● Aim of the exercise
Find every line in the records below that holds the word "tokyonight" and copy it.

Collected data entries:
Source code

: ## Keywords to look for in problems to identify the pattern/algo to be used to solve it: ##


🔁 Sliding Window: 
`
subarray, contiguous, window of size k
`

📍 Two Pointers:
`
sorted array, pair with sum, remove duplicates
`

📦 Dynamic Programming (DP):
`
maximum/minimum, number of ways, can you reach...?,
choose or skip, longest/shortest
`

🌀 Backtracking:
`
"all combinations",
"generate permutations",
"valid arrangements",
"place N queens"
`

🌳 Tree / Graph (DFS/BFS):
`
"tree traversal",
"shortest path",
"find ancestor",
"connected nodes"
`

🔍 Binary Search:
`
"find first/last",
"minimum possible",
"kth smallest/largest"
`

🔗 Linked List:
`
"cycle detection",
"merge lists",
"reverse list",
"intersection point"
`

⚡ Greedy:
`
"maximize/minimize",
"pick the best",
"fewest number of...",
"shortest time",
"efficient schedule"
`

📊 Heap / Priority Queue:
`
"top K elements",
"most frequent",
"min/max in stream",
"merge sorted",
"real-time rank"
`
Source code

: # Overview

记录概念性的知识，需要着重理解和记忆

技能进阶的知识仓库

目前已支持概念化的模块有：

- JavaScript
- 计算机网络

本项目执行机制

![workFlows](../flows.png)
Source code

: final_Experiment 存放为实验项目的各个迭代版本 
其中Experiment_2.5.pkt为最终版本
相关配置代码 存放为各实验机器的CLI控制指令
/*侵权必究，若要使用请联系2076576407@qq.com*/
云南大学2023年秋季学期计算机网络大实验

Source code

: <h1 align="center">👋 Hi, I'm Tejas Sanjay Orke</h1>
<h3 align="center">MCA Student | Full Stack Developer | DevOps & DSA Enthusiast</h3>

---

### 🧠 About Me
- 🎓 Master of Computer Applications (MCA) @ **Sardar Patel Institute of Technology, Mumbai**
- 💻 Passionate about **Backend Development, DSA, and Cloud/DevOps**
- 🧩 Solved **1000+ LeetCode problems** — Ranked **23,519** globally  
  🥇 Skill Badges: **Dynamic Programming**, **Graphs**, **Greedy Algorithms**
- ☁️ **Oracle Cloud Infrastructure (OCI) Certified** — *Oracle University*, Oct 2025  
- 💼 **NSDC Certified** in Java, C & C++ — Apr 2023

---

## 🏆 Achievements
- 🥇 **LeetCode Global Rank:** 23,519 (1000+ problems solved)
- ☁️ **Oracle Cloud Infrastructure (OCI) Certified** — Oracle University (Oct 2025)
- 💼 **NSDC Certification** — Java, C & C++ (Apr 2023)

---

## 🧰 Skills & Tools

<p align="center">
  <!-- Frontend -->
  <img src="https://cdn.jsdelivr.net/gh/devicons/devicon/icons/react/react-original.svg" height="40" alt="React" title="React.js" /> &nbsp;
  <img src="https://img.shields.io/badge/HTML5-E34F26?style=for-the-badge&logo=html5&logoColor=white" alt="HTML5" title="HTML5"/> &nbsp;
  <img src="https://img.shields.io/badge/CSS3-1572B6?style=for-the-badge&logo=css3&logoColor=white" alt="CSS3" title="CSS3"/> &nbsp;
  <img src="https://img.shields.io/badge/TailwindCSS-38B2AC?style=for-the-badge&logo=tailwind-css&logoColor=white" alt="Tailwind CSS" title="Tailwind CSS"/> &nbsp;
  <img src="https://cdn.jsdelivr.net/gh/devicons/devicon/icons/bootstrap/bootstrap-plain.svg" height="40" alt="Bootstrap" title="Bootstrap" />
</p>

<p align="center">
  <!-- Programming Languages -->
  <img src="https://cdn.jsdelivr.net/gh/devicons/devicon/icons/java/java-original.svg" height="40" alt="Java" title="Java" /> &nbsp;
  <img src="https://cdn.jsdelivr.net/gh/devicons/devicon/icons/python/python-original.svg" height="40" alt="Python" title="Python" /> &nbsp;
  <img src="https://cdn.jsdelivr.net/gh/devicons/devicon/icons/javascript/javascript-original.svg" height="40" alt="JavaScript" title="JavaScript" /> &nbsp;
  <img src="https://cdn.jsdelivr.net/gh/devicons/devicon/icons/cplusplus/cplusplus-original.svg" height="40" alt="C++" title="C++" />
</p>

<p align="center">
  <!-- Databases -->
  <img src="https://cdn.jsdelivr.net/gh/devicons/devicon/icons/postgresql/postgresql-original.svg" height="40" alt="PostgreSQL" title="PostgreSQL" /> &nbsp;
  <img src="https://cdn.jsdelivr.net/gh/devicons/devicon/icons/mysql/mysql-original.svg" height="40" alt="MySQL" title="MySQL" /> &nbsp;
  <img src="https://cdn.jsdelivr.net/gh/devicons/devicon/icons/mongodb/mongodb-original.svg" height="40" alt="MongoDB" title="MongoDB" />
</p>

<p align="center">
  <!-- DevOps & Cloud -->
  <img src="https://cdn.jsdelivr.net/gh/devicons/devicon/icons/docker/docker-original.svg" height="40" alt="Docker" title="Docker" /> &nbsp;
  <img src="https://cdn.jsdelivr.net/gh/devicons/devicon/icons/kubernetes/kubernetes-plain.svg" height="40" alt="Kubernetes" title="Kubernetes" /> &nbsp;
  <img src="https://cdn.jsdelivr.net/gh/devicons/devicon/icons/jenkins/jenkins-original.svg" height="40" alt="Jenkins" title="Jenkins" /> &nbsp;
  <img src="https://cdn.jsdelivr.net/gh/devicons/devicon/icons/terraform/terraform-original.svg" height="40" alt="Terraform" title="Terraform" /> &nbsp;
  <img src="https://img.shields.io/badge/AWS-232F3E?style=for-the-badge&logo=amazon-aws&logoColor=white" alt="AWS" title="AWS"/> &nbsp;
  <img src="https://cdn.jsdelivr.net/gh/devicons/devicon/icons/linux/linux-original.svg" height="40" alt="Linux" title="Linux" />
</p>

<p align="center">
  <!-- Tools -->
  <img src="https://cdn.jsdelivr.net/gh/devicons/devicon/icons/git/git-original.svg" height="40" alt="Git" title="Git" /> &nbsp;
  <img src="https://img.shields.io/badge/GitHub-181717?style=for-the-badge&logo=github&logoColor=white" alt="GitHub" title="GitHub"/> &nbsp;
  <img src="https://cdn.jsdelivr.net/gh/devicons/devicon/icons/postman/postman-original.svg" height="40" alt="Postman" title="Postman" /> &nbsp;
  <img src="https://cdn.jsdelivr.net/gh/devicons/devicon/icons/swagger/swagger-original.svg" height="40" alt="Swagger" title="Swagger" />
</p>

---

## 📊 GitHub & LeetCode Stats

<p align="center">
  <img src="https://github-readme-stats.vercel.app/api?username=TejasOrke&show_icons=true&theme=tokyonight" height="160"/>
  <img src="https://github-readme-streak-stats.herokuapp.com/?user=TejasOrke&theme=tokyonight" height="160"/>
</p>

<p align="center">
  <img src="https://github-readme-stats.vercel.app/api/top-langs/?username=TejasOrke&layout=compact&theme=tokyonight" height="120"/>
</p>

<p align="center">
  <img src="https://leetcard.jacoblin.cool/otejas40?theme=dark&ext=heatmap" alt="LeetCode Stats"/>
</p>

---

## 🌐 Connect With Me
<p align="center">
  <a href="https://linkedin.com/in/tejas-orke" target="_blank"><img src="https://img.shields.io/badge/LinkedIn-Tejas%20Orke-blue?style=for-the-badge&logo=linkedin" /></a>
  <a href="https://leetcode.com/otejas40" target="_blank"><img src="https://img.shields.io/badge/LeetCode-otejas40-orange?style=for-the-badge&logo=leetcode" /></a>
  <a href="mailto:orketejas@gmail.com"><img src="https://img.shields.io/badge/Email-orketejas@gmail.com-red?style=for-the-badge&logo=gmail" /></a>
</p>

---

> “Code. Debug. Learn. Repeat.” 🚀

● Solution to this task
  <img src="https://github-readme-stats.vercel.app/api?username=TejasOrke&show_icons=true&theme=tokyonight" height="160"/>
  <img src="https://github-readme-streak-stats.herokuapp.com/?user=TejasOrke&theme=tokyonight" height="160"/>
  <img src="https://github-readme-stats.vercel.app/api/top-langs/?username=TejasOrke&layout=compact&theme=tokyonight" height="120"/>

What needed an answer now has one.